Wait, the coffee's done. I love it when the coffee's done. What could go wrong? [Gets up and hurries towards kitchen. Closeup of Craig stepping on the pink baseball.] Whoaaaa! [Closeup of his face as he falls backwards. He lands on his back.]
This day. It's not my kind of day. But at least I'm not in China... [shows article] where they have banned time travel in the media. They don't want to promote anything that would rewrite history. Psh. Whatever. Time travel is awesome and useful. [The words are appearing beside Craig's head as he says this.] That sentence had a typo when I published it... the first time. [Text on screen next to Craig: Time travel is awesome and useful. That sentence had a typo when I published it... the first time. - Craig Benzine] [Dun dun dun music]
As some of you know, I've traveled through time many times, and my time travel methods have evolved over the years. And then re-evolved over the same years. The latest version is over there [points to his right] just out of frame. All I gotta do is go over there and use the password, and I can think of a lot of reasons to travel through time today. [gets up and leaves frame] Time hoooooooo! [A clock wipe indicates travel to the past.]

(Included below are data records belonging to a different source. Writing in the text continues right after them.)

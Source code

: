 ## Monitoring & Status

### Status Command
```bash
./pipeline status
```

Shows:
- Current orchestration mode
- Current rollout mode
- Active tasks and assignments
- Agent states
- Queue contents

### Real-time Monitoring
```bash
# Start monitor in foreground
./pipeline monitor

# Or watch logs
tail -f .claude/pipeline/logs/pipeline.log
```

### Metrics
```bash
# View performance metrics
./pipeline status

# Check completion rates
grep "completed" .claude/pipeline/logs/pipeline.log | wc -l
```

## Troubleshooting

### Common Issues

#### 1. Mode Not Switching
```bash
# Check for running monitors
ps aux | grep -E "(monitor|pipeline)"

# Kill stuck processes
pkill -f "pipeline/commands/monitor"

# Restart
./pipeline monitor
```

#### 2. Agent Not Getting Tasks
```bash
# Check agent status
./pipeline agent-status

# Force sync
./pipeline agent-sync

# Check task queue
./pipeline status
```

[Craig is shaking his fist at the eagle. Future Craig leans into frame.]
[Future Craig:] Look out!
[Craig lunges to the right as the eagle flies by.]

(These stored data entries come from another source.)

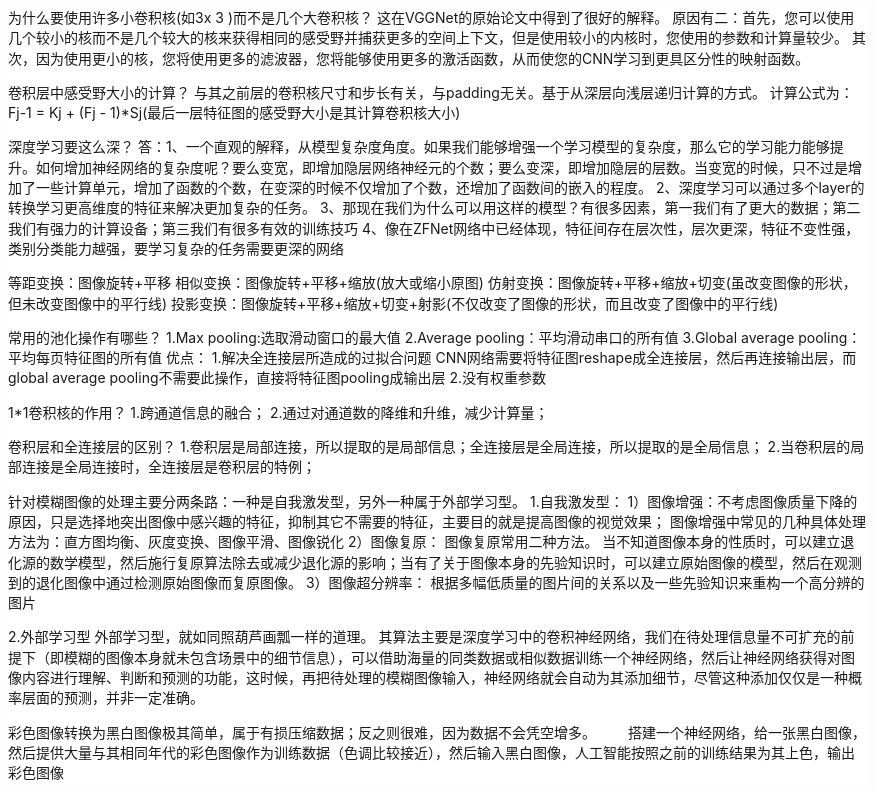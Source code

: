 为什么要使用许多小卷积核(如3x 3 )而不是几个大卷积核？ 
这在VGGNet的原始论文中得到了很好的解释。 
原因有二：首先，您可以使用几个较小的核而不是几个较大的核来获得相同的感受野并捕获更多的空间上下文，但是使用较小的内核时，您使用的参数和计算量较少。 
其次，因为使用更小的核，您将使用更多的滤波器，您将能够使用更多的激活函数，从而使您的CNN学习到更具区分性的映射函数。 


卷积层中感受野大小的计算？ 
与其之前层的卷积核尺寸和步长有关，与padding无关。基于从深层向浅层递归计算的方式。 
计算公式为：Fj-1 = Kj + (Fj - 1)*Sj(最后一层特征图的感受野大小是其计算卷积核大小) 


深度学习要这么深？ 
答：1、一个直观的解释，从模型复杂度角度。如果我们能够增强一个学习模型的复杂度，那么它的学习能力能够提升。如何增加神经网络的复杂度呢？要么变宽，即增加隐层网络神经元的个数；要么变深，即增加隐层的层数。当变宽的时候，只不过是增加了一些计算单元，增加了函数的个数，在变深的时候不仅增加了个数，还增加了函数间的嵌入的程度。 
2、深度学习可以通过多个layer的转换学习更高维度的特征来解决更加复杂的任务。 
3、那现在我们为什么可以用这样的模型？有很多因素，第一我们有了更大的数据；第二我们有强力的计算设备；第三我们有很多有效的训练技巧 
4、像在ZFNet网络中已经体现，特征间存在层次性，层次更深，特征不变性强，类别分类能力越强，要学习复杂的任务需要更深的网络 


等距变换：图像旋转+平移 
相似变换：图像旋转+平移+缩放(放大或缩小原图) 
仿射变换：图像旋转+平移+缩放+切变(虽改变图像的形状，但未改变图像中的平行线) 
投影变换：图像旋转+平移+缩放+切变+射影(不仅改变了图像的形状，而且改变了图像中的平行线) 
 

常用的池化操作有哪些？ 
1.Max pooling:选取滑动窗口的最大值 
2.Average pooling：平均滑动串口的所有值 
3.Global average pooling：平均每页特征图的所有值 
优点： 
1.解决全连接层所造成的过拟合问题 
CNN网络需要将特征图reshape成全连接层，然后再连接输出层，而global average pooling不需要此操作，直接将特征图pooling成输出层 
2.没有权重参数 



1*1卷积核的作用？ 
1.跨通道信息的融合； 
2.通过对通道数的降维和升维，减少计算量； 


卷积层和全连接层的区别？ 
1.卷积层是局部连接，所以提取的是局部信息；全连接层是全局连接，所以提取的是全局信息； 
2.当卷积层的局部连接是全局连接时，全连接层是卷积层的特例； 



针对模糊图像的处理主要分两条路：一种是自我激发型，另外一种属于外部学习型。 
1.自我激发型： 
1）图像增强：不考虑图像质量下降的原因，只是选择地突出图像中感兴趣的特征，抑制其它不需要的特征，主要目的就是提高图像的视觉效果； 
图像增强中常见的几种具体处理方法为：直方图均衡、灰度变换、图像平滑、图像锐化 
2）图像复原： 
图像复原常用二种方法。 
当不知道图像本身的性质时，可以建立退化源的数学模型，然后施行复原算法除去或减少退化源的影响；当有了关于图像本身的先验知识时，可以建立原始图像的模型，然后在观测到的退化图像中通过检测原始图像而复原图像。 
3）图像超分辨率： 
根据多幅低质量的图片间的关系以及一些先验知识来重构一个高分辨的图片 

2.外部学习型 
外部学习型，就如同照葫芦画瓢一样的道理。 
其算法主要是深度学习中的卷积神经网络，我们在待处理信息量不可扩充的前提下（即模糊的图像本身就未包含场景中的细节信息），可以借助海量的同类数据或相似数据训练一个神经网络，然后让神经网络获得对图像内容进行理解、判断和预测的功能，这时候，再把待处理的模糊图像输入，神经网络就会自动为其添加细节，尽管这种添加仅仅是一种概率层面的预测，并非一定准确。 

彩色图像转换为黑白图像极其简单，属于有损压缩数据；反之则很难，因为数据不会凭空增多。 
　　搭建一个神经网络，给一张黑白图像，然后提供大量与其相同年代的彩色图像作为训练数据（色调比较接近），然后输入黑白图像，人工智能按照之前的训练结果为其上色，输出彩色图像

[Craig:] Thank you, stranger.
[Future Craig:] You from the future.
[Craig:] Me... me from the future? My arm would've fallen off.
[Future Craig:] You're welcome. [He backs out of frame]
[clock wipe to Craig talking to camera:] ABC wants to make room for two new shows. I don't know if they're gonna be any good, but here's...
[Future Craig leans into frame:] Stop it!
[Craig:] What? Why?
[Future Craig:] Think about it.
[Craig:] Oh god! Oh, that would've been horrible. [Future Craig nods] Ugh, I woulda lost, like, five cool points.
[Future Craig:] Seven, actually.
[Future Craig:] You're welcome. [backs out of frame]
[Clock wipe to Craig standing by the alligator pit with his phone. He goes to throw it.]
[Future Craig:] Don't do that.
[Craig:] Why not?
[Future Craig:] People love him. Public relations nightmare if you kill him.
[Quiet Clone mumbles something quietly]
[Quiet Clone:] Thank you.
[Craig:] You're really helpful today, me from the future.
[Future Craig:] You're welcome.
[Quiet Clone:] I appreciate it.
[Clock wipe to Craig talking to camera:] Wait a second, I think the coffee's done. I love it when the coffee's done.
[Future Craig leans into frame:] Whoa whoa whoa whoa. Look out for that pink baseball, kay? [Craig gets up and walks towards kitchen.] Careful! Careful! Careful careful careful careful careful careful [Craig edges around the baseball] careful careful careful careful [Craig goes into the kitchen]. Okay, you're good.
[Clock wipe to present]
Problem solved. [sips coffee] I win. Yeaaaaah!! [Raises arm in victory. Eagle flies by and munches. Craig's arm is gone again.] Crap.
[Sped-up footage of someone drawing Craig with outro music and Wheezy Waiter video game outro graphic in corner. Winker holds up drawing and winks (ding)]
[Craig's voice from one of his alwayswheezy videos:] Beard slam! [Winker's camera hits beard in drawing]
[outtakes] [Craig, with his foot on the baseball, jumps up and back. Starting with his foot on baseball, he falls onto the floor. As he starts to get up, a black box censors his lower back. He falls again.]